*Description of the task:*
Looking at the records below, say how many lines contain "mbox". Nothing else belongs in the answer.

*Source information:*
———

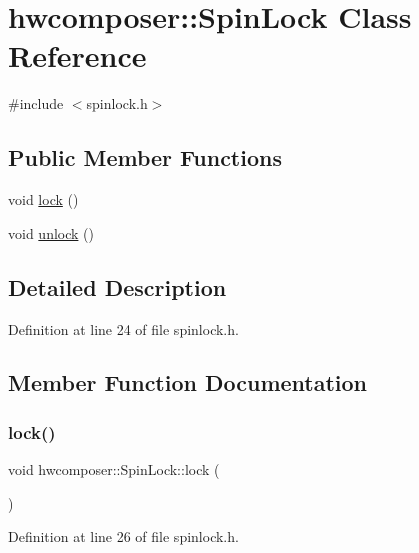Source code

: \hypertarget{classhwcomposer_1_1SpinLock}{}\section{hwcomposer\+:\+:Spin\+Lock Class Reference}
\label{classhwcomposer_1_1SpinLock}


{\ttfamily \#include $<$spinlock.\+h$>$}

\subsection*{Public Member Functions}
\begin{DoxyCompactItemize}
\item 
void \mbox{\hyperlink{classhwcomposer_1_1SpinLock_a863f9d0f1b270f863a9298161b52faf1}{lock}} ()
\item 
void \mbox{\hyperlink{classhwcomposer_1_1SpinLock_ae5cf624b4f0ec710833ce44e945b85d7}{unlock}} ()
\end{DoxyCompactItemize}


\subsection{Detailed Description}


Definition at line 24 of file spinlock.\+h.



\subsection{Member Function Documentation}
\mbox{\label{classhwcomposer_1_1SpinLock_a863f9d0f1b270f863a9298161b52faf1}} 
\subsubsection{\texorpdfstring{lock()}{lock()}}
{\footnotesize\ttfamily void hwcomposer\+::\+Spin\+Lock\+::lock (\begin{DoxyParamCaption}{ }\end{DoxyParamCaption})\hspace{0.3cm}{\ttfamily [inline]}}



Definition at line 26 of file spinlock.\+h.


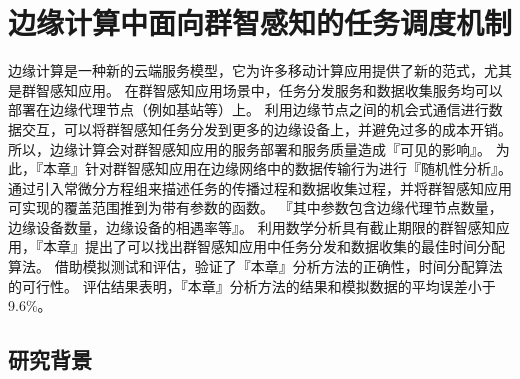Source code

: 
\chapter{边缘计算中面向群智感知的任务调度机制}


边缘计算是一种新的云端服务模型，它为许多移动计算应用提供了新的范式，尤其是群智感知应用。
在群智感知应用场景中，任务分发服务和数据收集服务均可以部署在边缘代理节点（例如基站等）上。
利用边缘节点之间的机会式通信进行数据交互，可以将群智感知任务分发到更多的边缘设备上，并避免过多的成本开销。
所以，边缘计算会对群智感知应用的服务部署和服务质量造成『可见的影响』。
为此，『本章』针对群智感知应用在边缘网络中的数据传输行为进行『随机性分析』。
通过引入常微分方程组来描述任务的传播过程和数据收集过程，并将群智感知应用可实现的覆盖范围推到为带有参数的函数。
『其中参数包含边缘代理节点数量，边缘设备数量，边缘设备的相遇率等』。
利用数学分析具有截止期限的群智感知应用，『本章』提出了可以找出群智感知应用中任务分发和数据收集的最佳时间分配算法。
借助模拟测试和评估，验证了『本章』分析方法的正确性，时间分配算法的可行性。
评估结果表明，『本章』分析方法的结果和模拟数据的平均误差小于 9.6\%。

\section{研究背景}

———

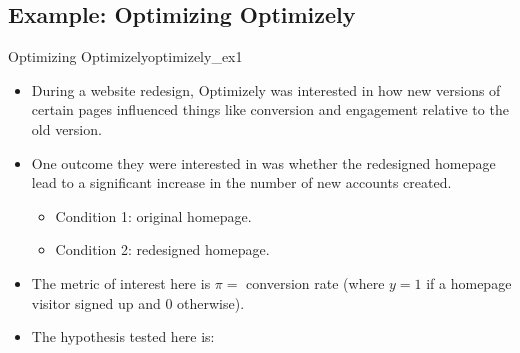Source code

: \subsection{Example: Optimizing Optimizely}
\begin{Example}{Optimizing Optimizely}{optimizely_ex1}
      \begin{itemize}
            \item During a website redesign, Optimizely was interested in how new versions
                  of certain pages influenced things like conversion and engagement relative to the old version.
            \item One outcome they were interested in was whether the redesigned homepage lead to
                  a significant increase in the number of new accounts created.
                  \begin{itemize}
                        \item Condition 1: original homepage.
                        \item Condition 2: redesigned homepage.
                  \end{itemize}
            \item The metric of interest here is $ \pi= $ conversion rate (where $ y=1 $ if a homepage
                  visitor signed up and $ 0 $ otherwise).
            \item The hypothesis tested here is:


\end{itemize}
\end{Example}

———

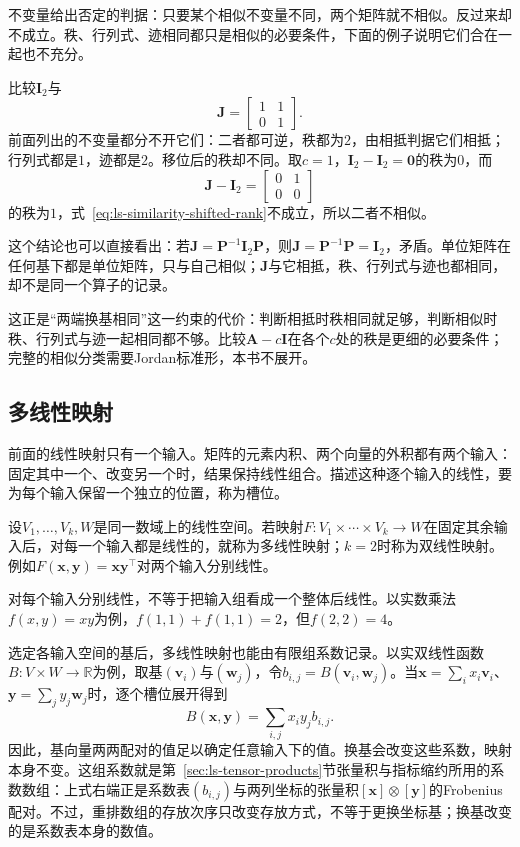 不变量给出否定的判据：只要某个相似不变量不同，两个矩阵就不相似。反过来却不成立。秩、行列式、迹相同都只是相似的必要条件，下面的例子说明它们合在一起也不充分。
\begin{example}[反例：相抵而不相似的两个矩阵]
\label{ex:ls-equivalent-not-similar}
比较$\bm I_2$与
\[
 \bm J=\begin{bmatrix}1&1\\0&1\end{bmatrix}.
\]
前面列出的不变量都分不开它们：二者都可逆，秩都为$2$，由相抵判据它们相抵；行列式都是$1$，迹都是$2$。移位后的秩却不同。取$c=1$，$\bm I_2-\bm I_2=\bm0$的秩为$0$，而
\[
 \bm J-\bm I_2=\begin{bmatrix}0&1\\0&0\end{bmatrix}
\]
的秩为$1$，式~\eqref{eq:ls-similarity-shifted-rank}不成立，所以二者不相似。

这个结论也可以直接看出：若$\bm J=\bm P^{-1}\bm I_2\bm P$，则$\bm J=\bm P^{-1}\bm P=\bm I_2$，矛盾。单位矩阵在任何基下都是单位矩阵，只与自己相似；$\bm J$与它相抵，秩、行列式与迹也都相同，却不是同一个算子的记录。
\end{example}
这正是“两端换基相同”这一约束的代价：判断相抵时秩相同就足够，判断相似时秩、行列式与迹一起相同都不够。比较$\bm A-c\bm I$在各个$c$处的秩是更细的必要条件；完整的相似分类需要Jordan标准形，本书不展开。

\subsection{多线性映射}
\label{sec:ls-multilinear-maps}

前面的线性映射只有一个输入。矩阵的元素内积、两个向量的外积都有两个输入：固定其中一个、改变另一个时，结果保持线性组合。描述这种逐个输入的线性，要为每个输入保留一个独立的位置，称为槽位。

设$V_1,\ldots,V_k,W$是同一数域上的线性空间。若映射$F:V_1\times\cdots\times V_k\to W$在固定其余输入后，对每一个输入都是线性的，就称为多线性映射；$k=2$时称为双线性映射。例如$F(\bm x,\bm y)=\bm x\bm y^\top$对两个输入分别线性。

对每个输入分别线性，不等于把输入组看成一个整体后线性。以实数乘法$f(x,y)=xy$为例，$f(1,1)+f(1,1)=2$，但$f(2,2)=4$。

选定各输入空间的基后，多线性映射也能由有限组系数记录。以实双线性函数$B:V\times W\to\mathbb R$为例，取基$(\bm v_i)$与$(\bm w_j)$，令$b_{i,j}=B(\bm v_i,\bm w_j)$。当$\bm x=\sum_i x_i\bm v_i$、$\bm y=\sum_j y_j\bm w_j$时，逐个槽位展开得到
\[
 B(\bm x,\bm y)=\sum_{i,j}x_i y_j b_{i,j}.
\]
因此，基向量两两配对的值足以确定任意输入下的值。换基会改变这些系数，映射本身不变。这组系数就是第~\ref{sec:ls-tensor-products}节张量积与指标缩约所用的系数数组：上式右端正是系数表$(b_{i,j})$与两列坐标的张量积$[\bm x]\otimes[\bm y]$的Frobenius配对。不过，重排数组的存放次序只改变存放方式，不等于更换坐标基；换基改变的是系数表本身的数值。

———

*Answer space:*
3